If there are concerns over a Georgia parent's ability to safely interact with a child, a court may mandate supervised visitation. It may take place at the parent's house, a public place or any other location where the safety of the child can be guaranteed. In most cases, a social worker or another person in a similar role will ensure that the interaction is safe and productive for both the parent and the child.
Supervised visitation orders can either be permanent or temporary depending on the circumstances of a given case. Temporary orders may be lifted after the parent goes to rehab or an investigation finds no credible evidence of abuse. Those who are subject to a supervised custody order should look to find ways to show the court that they are fit to parent their children in a less structured manner.

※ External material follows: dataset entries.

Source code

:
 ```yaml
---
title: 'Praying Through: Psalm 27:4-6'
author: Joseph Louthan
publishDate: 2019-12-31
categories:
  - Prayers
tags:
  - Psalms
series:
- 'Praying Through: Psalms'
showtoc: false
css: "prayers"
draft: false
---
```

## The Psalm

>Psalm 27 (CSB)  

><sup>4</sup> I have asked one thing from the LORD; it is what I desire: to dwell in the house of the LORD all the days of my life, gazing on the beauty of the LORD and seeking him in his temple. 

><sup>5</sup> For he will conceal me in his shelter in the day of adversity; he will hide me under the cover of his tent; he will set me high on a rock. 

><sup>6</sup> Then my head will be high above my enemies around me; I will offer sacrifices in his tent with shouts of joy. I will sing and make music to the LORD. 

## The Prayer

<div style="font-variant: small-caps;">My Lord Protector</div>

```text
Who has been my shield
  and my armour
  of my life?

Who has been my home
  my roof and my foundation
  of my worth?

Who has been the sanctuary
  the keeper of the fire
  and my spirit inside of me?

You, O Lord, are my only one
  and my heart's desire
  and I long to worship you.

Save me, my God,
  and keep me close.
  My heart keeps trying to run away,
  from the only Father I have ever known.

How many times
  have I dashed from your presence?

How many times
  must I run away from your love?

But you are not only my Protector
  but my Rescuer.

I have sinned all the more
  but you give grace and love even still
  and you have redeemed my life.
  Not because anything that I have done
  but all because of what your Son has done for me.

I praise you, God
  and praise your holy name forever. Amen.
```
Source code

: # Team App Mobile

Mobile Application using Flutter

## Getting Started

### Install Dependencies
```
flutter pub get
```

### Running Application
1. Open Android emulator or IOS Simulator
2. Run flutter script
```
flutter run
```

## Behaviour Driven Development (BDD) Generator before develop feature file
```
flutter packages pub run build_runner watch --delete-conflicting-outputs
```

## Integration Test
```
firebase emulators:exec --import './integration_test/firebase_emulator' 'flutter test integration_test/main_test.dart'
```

If a parent wants to change a custody order, he or she will need to appear before the judge who created it. Generally speaking, an order will not simply expire on its own without verification that a parent does not pose a danger to his or her son or daughter. Parents who are alleged to have abused their children are encouraged to cooperate with the investigation as best that they can.
The parent-child relationship is one that courts will generally go to great lengths to protect. Therefore, parents may be granted visitation rights if there is a way to do so without putting a child in danger. An attorney may help a parent obtain supervised visitation or other rights to a son or daughter. Legal counsel may also help individuals who believe that a former spouse is a danger to their children no matter what types of safeguards are put in place.